What will the future hold for us? Even for those of us who try to live for today this question does come up in our minds from time to time. If you have children or facing a change in circumstances that raises issues of making a living then this question may be on your mind more often. How we live our lives or want to live is a constant issue. Humans tend to be unsatisfied most of the time. Improving our lot is a hardwired trait after all.
In previous articles I have written about the need for artistic thinking to face the demands of modern life. This is not limited to work in a studio, but in the wider society too. In Seth Godin's book, The Icarus Deception, the author argues that we need to free ourselves from industrial thinking to realise our potential.

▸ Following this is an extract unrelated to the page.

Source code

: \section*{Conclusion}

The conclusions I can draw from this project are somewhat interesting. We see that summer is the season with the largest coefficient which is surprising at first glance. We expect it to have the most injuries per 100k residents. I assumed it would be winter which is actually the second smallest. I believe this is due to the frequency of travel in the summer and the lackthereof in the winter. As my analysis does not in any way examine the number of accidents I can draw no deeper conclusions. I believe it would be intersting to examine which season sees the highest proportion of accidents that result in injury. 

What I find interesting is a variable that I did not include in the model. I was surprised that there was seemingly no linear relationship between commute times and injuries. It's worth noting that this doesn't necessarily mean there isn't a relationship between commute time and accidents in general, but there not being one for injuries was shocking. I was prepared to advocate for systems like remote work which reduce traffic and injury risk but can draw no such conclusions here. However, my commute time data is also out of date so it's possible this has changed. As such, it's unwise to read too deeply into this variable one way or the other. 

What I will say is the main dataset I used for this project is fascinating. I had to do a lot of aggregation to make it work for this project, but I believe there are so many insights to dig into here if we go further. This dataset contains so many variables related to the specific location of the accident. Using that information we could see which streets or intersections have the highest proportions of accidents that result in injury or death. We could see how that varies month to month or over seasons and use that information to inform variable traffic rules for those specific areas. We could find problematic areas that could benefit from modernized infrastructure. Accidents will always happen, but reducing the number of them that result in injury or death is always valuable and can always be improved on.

Artists are problem solvers always seeking a solution. From freedom of thought comes lateral thinking and eventually answers and direction. We do not wear blinkers, but we can focus when needed to complete the work. So how will this help us in the future?

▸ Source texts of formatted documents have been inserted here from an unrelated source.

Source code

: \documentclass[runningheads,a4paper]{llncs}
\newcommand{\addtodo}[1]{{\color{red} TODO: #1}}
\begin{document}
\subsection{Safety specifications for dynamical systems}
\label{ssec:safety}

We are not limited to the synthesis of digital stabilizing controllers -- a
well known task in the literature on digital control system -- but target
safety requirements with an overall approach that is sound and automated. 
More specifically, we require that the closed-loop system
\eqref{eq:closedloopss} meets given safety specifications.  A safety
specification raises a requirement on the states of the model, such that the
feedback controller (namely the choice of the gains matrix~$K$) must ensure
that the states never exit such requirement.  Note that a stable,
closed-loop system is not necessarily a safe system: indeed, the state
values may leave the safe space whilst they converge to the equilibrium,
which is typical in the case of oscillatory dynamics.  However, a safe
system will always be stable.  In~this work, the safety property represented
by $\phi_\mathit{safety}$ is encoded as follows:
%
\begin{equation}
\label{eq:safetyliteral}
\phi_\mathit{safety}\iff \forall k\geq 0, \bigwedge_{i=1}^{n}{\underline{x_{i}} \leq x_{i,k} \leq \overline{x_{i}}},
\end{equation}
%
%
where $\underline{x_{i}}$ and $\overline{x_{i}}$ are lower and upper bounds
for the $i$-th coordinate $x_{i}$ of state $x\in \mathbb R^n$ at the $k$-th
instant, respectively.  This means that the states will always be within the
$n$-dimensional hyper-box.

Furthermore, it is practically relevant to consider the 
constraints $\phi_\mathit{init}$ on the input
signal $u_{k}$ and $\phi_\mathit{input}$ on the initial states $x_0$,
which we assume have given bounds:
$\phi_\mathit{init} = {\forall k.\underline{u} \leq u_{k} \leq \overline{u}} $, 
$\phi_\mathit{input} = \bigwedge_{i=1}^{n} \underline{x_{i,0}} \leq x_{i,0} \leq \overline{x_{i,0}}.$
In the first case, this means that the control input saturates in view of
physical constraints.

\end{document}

In the brilliant TED talk by economist Andrew McAfee we hear about his vision of future employment. McAfee takes present developments in robotics and other forms of automation and shows us that the near future will be filled with automation on all levels. There will be a tremendous impact on specialised labour. Much more of the labour market will be taken over by automation. Of course we are aware of assembly lines, but we are talking about even more skilled labour making way for robots and other sophisticated machines. As he says any repetitive work or drudgery will be taken over by a machine.
What this means to trades and labour especially may appear to be a catastrophe for job security. Alternatively there will be a new opportunity for creative thinking and investment in your own greatest asset - YOU. No more trading your time for a wage and leaving your true self on hold for the weekend. To remain in the game we all need to give expression to our inner creative thinking and act on this. To make a future for ourselves and out children we need to take responsibility for our education and not simply hand it over to a government institution that is overburdened. We need to be flexible and act quicker, look ahead and work on our overall abilities.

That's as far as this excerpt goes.